Provided data Start Marker

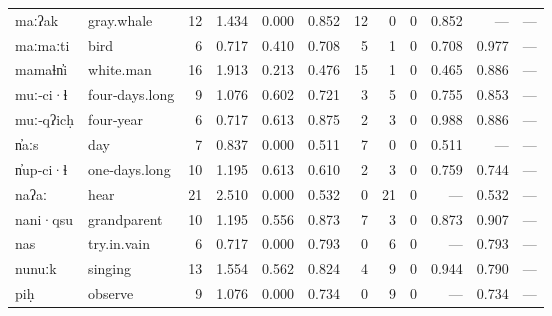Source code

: \begin{landscape}
\begin{longtable}[c]{ l l | r r c c | r r r | r r r }
  maːʔak             & gray.whale                & 12  & 1.434                     & 0.000           & 0.852      & 12        & 0           & 0            & 0.852     & —           & —\\
  maːmaːti           & bird                      & 6   & 0.717                     & 0.410           & 0.708      & 5         & 1           & 0            & 0.708     & 0.977       & —\\
  mamaɬn̓i            & white.man                 & 16  & 1.913                     & 0.213           & 0.476      & 15        & 1           & 0            & 0.465     & 0.886       & —\\
  muː‑ci·ɬ           & four‑days.long            & 9   & 1.076                     & 0.602           & 0.721      & 3         & 5           & 0            & 0.755     & 0.853       & —\\
  muː‑qʔicḥ          & four‑year                 & 6   & 0.717                     & 0.613           & 0.875      & 2         & 3           & 0            & 0.988     & 0.886       & —\\
  n̓aːs               & day                       & 7   & 0.837                     & 0.000           & 0.511      & 7         & 0           & 0            & 0.511     & —           & —\\
  n̓up‑ci·ɬ           & one‑days.long             & 10  & 1.195                     & 0.613           & 0.610      & 2         & 3           & 0            & 0.759     & 0.744       & —\\
  naʔaː              & hear                      & 21  & 2.510                     & 0.000           & 0.532      & 0         & 21          & 0            & —         & 0.532       & —\\
  nani·qsu           & grandparent               & 10  & 1.195                     & 0.556           & 0.873      & 7         & 3           & 0            & 0.873     & 0.907       & —\\
  nas                & try.in.vain               & 6   & 0.717                     & 0.000           & 0.793      & 0         & 6           & 0            & —         & 0.793       & —\\
  nunuːk             & singing                   & 13  & 1.554                     & 0.562           & 0.824      & 4         & 9           & 0            & 0.944     & 0.790       & —\\
  piḥ                & observe                   & 9   & 1.076                     & 0.000           & 0.734      & 0         & 9           & 0            & —         & 0.734       & —\\

\end{longtable}
\end{landscape}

Provided data End Marker

## [What this task involves]
Would you output all of the entries above exactly, keeping the pictures out?

## [Written response]
Source code

: \begin{landscape}
\begin{longtable}[c]{ l l | r r c c | r r r | r r r }
  maːʔak             & gray.whale                & 12  & 1.434                     & 0.000           & 0.852      & 12        & 0           & 0            & 0.852     & —           & —\\
  maːmaːti           & bird                      & 6   & 0.717                     & 0.410           & 0.708      & 5         & 1           & 0            & 0.708     & 0.977       & —\\
  mamaɬn̓i            & white.man                 & 16  & 1.913                     & 0.213           & 0.476      & 15        & 1           & 0            & 0.465     & 0.886       & —\\
  muː‑ci·ɬ           & four‑days.long            & 9   & 1.076                     & 0.602           & 0.721      & 3         & 5           & 0            & 0.755     & 0.853       & —\\
  muː‑qʔicḥ          & four‑year                 & 6   & 0.717                     & 0.613           & 0.875      & 2         & 3           & 0            & 0.988     & 0.886       & —\\
  n̓aːs               & day                       & 7   & 0.837                     & 0.000           & 0.511      & 7         & 0           & 0            & 0.511     & —           & —\\
  n̓up‑ci·ɬ           & one‑days.long             & 10  & 1.195                     & 0.613           & 0.610      & 2         & 3           & 0            & 0.759     & 0.744       & —\\
  naʔaː              & hear                      & 21  & 2.510                     & 0.000           & 0.532      & 0         & 21          & 0            & —         & 0.532       & —\\
  nani·qsu           & grandparent               & 10  & 1.195                     & 0.556           & 0.873      & 7         & 3           & 0            & 0.873     & 0.907       & —\\
  nas                & try.in.vain               & 6   & 0.717                     & 0.000           & 0.793      & 0         & 6           & 0            & —         & 0.793       & —\\
  nunuːk             & singing                   & 13  & 1.554                     & 0.562           & 0.824      & 4         & 9           & 0            & 0.944     & 0.790       & —\\
  piḥ                & observe                   & 9   & 1.076                     & 0.000           & 0.734      & 0         & 9           & 0            & —         & 0.734       & —\\

\end{longtable}
\end{landscape}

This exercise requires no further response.